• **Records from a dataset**
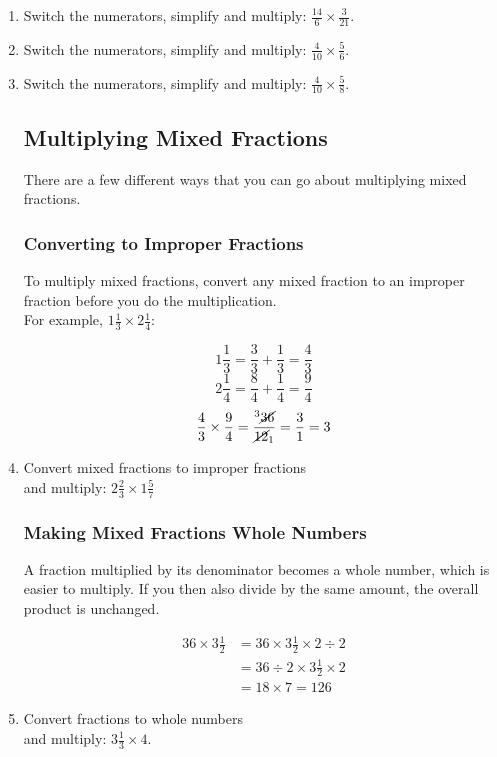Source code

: \documentclass[14pt]{article}
\begin{document}
\begin{enumerate}
\item Switch the numerators, simplify and multiply: $\frac{14}{6} \times \frac{3}{21}$.
\item Switch the numerators, simplify and multiply: $\frac{4}{10} \times \frac{5}{6}$.
\item Switch the numerators, simplify and multiply: $\frac{4}{10} \times \frac{5}{8}$.

\subsection*{Multiplying Mixed Fractions}
There are a few different ways that you can go about multiplying mixed fractions.

\subsubsection*{Converting to Improper Fractions}
To multiply mixed fractions, convert any mixed fraction to an improper fraction before you do the multiplication.\\

For example, $1 \frac{1}{3} \times 2 \frac{1}{4}:$

$$1 \frac{1}{3} = \frac{3}{3} + \frac{1}{3} = \frac{4}{3}$$
$$2 \frac{1}{4} = \frac{8}{4} + \frac{1}{4} = \frac{9}{4}$$
$$\frac{4}{3} \times \frac{9}{4} = \frac{^3 \cancel{36}}{\cancel{12}_1} = \frac{3}{1} = 3$$

\item Convert mixed fractions to improper fractions\\ and multiply: $2 \frac{2}{3} \times1 \frac{5}{7}$

\subsubsection*{Making Mixed Fractions Whole Numbers}
A fraction multiplied by its denominator becomes a whole number, which is easier to multiply. If you then also divide by the same amount, the overall product is unchanged.

\begin{align*}
36 \times 3 \frac{1}{2} &= 36 \times 3 \frac{1}{2} \times 2 \div 2\\
&= 36 \div 2 \times 3 \frac{1}{2} \times 2\\
&= 18 \times 7 = 126
\end{align*}

\item Convert fractions to whole numbers\\ and multiply: $3\frac{1}{3}\times4$.


\end{enumerate}
\end{document}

• **AIM OF THE TASK**
Produce a verbatim copy of the lines from the one holding "Convert fractions to" to the final line of the data, and nothing more.

• **OUTPUT**
\item Convert fractions to whole numbers\\ and multiply: $3\frac{1}{3}\times4$.


\end{enumerate}
\end{document}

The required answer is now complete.